The comments are correct that you are measuring inconsistently, and I'll show you why. With your current code, I got similar results:

1.44653701782
1.15708184242
0.275780916214

If we change dictCompare() to the following:

def dictCompare():
    temp = set(b)
    for i in set(a):
        if i in temp:
            return False
        return True

We get this result instead:

1.46354103088
1.14659714699
1.09220504761

This time, they are all similar (and slow) because the majority of the time is spent in constructing the sets. By including the set creation in your timing of your first two methods while having the third method utilize existing objects, you were introducing inconsistency.

In your comments, you said you want to exclude the time it takes to create the objects you're going to compare. So lets do this in a consistent way:

# add this below the definitions of a and b
c = set(a)
d = set(b)

# change setCompare and setDisjointCompare()

def setCompare():
    return len(c & d) > 0

def setDisjointCompare():
    return c.isdisjoint(d)

# restore dictCompare() so it matches the OP

Now we get this result:

0.518588066101
0.196290016174
0.269541025162

We've evened the playing field by making all three methods use existing objects. The first two use existing sets, the third uses existing dictionaries. It should come as no surprise that the built-in method (#2) is now the fastest. But remember that we had to take the time to generate the sets before using it, so even though the isdisjoint() method is the fastest, changing our dictionaries to sets just for a comparison is actually going to be slower than the third method, if all we want is a dictionary comparison in the first place.

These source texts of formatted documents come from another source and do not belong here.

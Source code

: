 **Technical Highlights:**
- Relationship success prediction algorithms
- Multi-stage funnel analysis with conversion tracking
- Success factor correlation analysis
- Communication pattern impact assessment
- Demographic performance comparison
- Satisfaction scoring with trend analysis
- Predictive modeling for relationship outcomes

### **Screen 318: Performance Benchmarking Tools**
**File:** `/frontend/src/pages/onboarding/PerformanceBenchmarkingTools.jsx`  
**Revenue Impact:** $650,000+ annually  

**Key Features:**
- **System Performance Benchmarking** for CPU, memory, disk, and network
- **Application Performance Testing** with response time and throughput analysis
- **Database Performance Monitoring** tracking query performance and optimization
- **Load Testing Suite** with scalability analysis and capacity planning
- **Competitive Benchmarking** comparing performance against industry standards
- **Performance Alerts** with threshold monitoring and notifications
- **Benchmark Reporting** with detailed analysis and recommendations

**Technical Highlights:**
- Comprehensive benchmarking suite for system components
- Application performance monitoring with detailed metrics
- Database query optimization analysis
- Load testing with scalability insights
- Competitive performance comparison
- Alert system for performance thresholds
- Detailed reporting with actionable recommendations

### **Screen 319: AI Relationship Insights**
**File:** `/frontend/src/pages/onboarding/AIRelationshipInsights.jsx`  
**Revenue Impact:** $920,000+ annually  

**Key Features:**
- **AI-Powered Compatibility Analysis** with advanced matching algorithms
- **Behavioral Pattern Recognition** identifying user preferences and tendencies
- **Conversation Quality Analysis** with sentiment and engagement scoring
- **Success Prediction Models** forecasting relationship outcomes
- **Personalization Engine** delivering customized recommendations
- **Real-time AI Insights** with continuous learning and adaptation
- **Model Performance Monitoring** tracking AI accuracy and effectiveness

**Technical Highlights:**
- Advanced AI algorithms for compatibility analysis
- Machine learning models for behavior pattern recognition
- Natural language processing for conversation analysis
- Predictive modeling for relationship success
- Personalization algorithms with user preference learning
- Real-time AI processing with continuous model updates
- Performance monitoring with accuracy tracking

There is one more option though, similar to what was suggested in the comments:

def anyCompare():
    return not any(k in b for k in a)
# side note: we want to invert the result because we want to return false once
# we find a common element

Adding this as the fourth method has this result:

0.511568069458
0.196676969528
0.268508911133
0.853673934937

Unfortunately, this appears to be slower than the others, which surprised me. As far as I know any() short-circuits the same way our explicit loop does (according to the docs, so I don't know how we were faster in our explicit loop. I suspect the short-circuit may occur later with the any() call since we invert the result at the end, rather than having the negation occur in the loop where we can return immediately when the false condition is encountered.

Among these options, the explicit loops in dictCompare() appear to be the fastest way to check if there are overlapping keys in dictionaries.

BTW, the first method you're using also needs to have its result inverted to be consistent with the others, assuming you want to return False when there is overlap, the same way isdisjoint() does.